Two of Madrona's strategic advisers, Keith Grinstein and Pete Higgins, are principals in Second Avenue Partners, a group of professional angels housed 25 floors below the Madrona office. Keith is also the son of strategic director Gerald Grinstein.

Then there's the connection to the University of Washington.

Just last month, Madrona added Dan Weld, an entrepreneur and technology professor at the University of Washington, to its team. Officially on leave from the UW, Weld will act as a venture capitalist with expertise in identifying technology trends and recognizing whether a trend is a sustainable business model.

Oren Etzioni, who was chief technology officer at Go2Net, chairs Madrona's Technical Advisory Board and is an associate professor at the UW's Department of Computer Science and Engineering. Ed Lazowska, the department's chairman, also sits on Madrona's technology advisory board.

The group of talent, almost the size of a small private school, has organized itself enough so that it looks like it has a dress code. The staff consistently appears in slacks, loafers, dress shirts and V-neck sweaters.

Arch's Nelsen, who's watched Madrona grow, said he thinks the group has made smart moves.

"I think they've built out their infrastructure to match the number of deals they are involved in," he said. "I would say they probably have more depth in the middle than most VCs do, but part of that is they have a lot of different relationships."

Reputation is everything

The infrastructure they've built is facing a real test now, as the venture market faces tough conditions.

The problem is that it's hard for any venture capitalist to achieve good returns right now. The public markets have practically dried up and are unwilling to let technology companies sell equity through public offerings. Also, many companies are strapped for cash and are not looking for strategic investments or acquisitions.

Alberg said he would have to start raising money in the next six to 10 months if Madrona wants to have a second fund.

"If they try to raise one, they won't have a tremendously hard time," said Richard Spencer, president of Crossroads, an Atlanta-based venture-capital fund that raises money to invest solely in other funds. "They've stuck to their strategy and are performing in a maturation cycle that will soon come to harvest. They've done a great job of delivering what they've decided to deliver to date."

Spencer said Crossroads invests in Madrona for its geographic focus and its experienced management team.

Strategic advantages

But Jim Breyer, managing partner at Accel Partners, which has more than $3 billion under management, says it's not always strictly the firm's track record that decides whether investors will cough up money for a new fund.

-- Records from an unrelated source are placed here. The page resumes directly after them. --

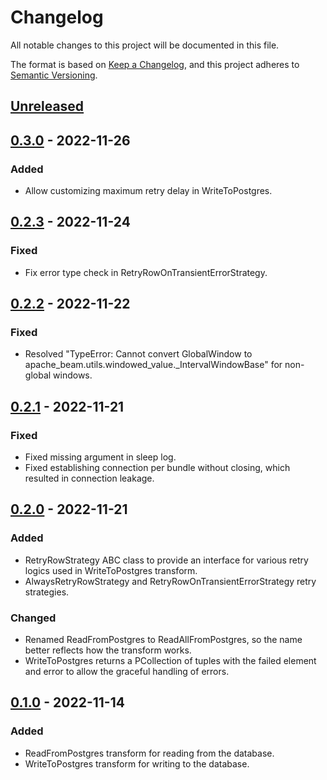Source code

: # Changelog

All notable changes to this project will be documented in this file.

The format is based on [Keep a Changelog](https://keepachangelog.com/en/1.0.0/),
and this project adheres to [Semantic Versioning](https://semver.org/spec/v2.0.0.html).

## [Unreleased]

## [0.3.0] - 2022-11-26

### Added

- Allow customizing maximum retry delay in WriteToPostgres.

## [0.2.3] - 2022-11-24

### Fixed

- Fix error type check in RetryRowOnTransientErrorStrategy.

## [0.2.2] - 2022-11-22

### Fixed

- Resolved "TypeError: Cannot convert GlobalWindow to
  apache_beam.utils.windowed_value.\_IntervalWindowBase" for non-global windows.

## [0.2.1] - 2022-11-21

### Fixed

- Fixed missing argument in sleep log.
- Fixed establishing connection per bundle without closing, which resulted in
  connection leakage.

## [0.2.0] - 2022-11-21

### Added

- RetryRowStrategy ABC class to provide an interface for various retry logics used
  in WriteToPostgres transform.
- AlwaysRetryRowStrategy and RetryRowOnTransientErrorStrategy retry strategies.

### Changed

- Renamed ReadFromPostgres to ReadAllFromPostgres, so the name better reflects
  how the transform works.
- WriteToPostgres returns a PCollection of tuples with the failed element and
  error to allow the graceful handling of errors.

## [0.1.0] - 2022-11-14

### Added

- ReadFromPostgres transform for reading from the database.
- WriteToPostgres transform for writing to the database.

[unreleased]: https://github.com/medzin/beam-postgres/compare/0.3.0...HEAD
[0.3.0]: https://github.com/medzin/beam-postgres/compare/0.2.3...0.3.0
[0.2.3]: https://github.com/medzin/beam-postgres/compare/0.2.2...0.2.3
[0.2.2]: https://github.com/medzin/beam-postgres/compare/0.2.1...0.2.2
[0.2.1]: https://github.com/medzin/beam-postgres/compare/0.2.0...0.2.1
[0.2.0]: https://github.com/medzin/beam-postgres/compare/0.1.0...0.2.0
[0.1.0]: https://github.com/medzin/beam-postgres/releases/tag/0.1.0
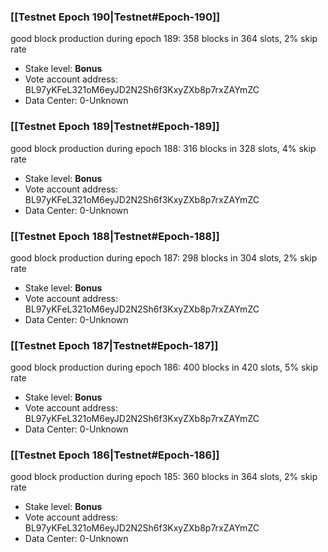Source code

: ### [[Testnet Epoch 190|Testnet#Epoch-190]]
good block production during epoch 189: 358 blocks in 364 slots, 2% skip rate
* Stake level: **Bonus** 
* Vote account address: BL97yKFeL321oM6eyJD2N2Sh6f3KxyZXb8p7rxZAYmZC
* Data Center: 0-Unknown
### [[Testnet Epoch 189|Testnet#Epoch-189]]
good block production during epoch 188: 316 blocks in 328 slots, 4% skip rate
* Stake level: **Bonus** 
* Vote account address: BL97yKFeL321oM6eyJD2N2Sh6f3KxyZXb8p7rxZAYmZC
* Data Center: 0-Unknown
### [[Testnet Epoch 188|Testnet#Epoch-188]]
good block production during epoch 187: 298 blocks in 304 slots, 2% skip rate
* Stake level: **Bonus** 
* Vote account address: BL97yKFeL321oM6eyJD2N2Sh6f3KxyZXb8p7rxZAYmZC
* Data Center: 0-Unknown
### [[Testnet Epoch 187|Testnet#Epoch-187]]
good block production during epoch 186: 400 blocks in 420 slots, 5% skip rate
* Stake level: **Bonus** 
* Vote account address: BL97yKFeL321oM6eyJD2N2Sh6f3KxyZXb8p7rxZAYmZC
* Data Center: 0-Unknown
### [[Testnet Epoch 186|Testnet#Epoch-186]]
good block production during epoch 185: 360 blocks in 364 slots, 2% skip rate
* Stake level: **Bonus** 
* Vote account address: BL97yKFeL321oM6eyJD2N2Sh6f3KxyZXb8p7rxZAYmZC
* Data Center: 0-Unknown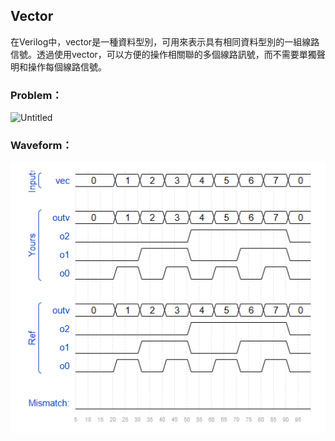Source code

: ## Vector

在Verilog中，vector是一種資料型別，可用來表示具有相同資料型別的一組線路信號。透過使用vector，可以方便的操作相關聯的多個線路訊號，而不需要單獨聲明和操作每個線路信號。

### Problem：

![Untitled](https://hdlbits.01xz.net/mw/images/a/ae/Vector0.png)

### Waveform：

![waveform](https://github.com/freexd0m0329/HDLBits/blob/main/Ch2_VerilogLanguague/Ch2-2_Vectors/L01_Vectors/waveform.png?raw=true)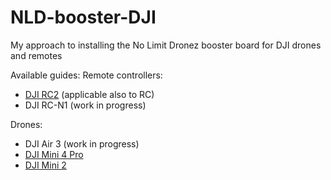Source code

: # NLD-booster-DJI
My approach to installing the No Limit Dronez booster board for DJI drones and remotes

Available guides:
Remote controllers:
- [DJI RC2](https://github.com/giovi321/NLD-booster-DJI/blob/main/RC2_and_RC.md) (applicable also to RC)
- DJI RC-N1 (work in progress)

Drones:
- DJI Air 3 (work in progress)
- [DJI Mini 4 Pro](https://github.com/giovi321/NLD-booster-DJI/blob/main/Mini_4_Pro.md)
- [DJI Mini 2](https://github.com/giovi321/NLD-booster-DJI/blob/main/Mini_2.md)
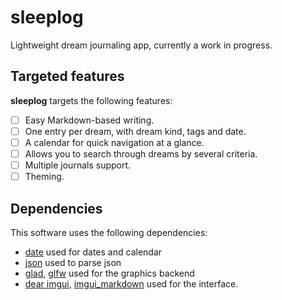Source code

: # sleeplog
Lightweight dream journaling app, currently a work in progress.

## Targeted features
**sleeplog** targets the following features:
- [ ] Easy Markdown-based writing.
- [ ] One entry per dream, with dream kind, tags and date.
- [ ] A calendar for quick navigation at a glance.
- [ ] Allows you to search through dreams by several criteria.
- [ ] Multiple journals support.
- [ ] Theming.

## Dependencies
This software uses the following dependencies:
- [date](https://github.com/HowardHinnant/date) used for dates and calendar
- [json](https://github.com/nlohmann/json) used to parse json
- [glad](https://github.com/Dav1dde/glad), [glfw](https://github.com/glfw/glfw) used for the graphics backend
- [dear imgui](https://github.com/ocornut/imgui), [imgui_markdown](https://github.com/enkisoftware/imgui_markdown) used for the interface.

"A long-term positive track record is necessary but not sufficient for long-term survival," Breyer said. "For Madrona or other firms formed over the last couple of years, its strategic viewpoint and operating progress may be sufficient in successfully raising a new fund."

The geographic strategy may be key, Breyer suggested. "Seattle is a fertile market going forward," he said. So much so that Accel has identified Seattle as the most interesting geographic market outside Silicon Valley.

When considering how much Madrona has grown in the last two years, and the kind of deep exposure Madrona has to Northwest companies, Nelsen said he thinks Madrona can do it again.

"From almost zero to one of the most recognized names in the market," he said. "That's pretty impressive."

To be successful, Madrona must be the one that identifies the next big thing in the Northwest.

"There is an element of chance and luck in this," Alberg said. "Luck will not turn a loser one into a great one, or ruin a great one. A bigger element is cycles."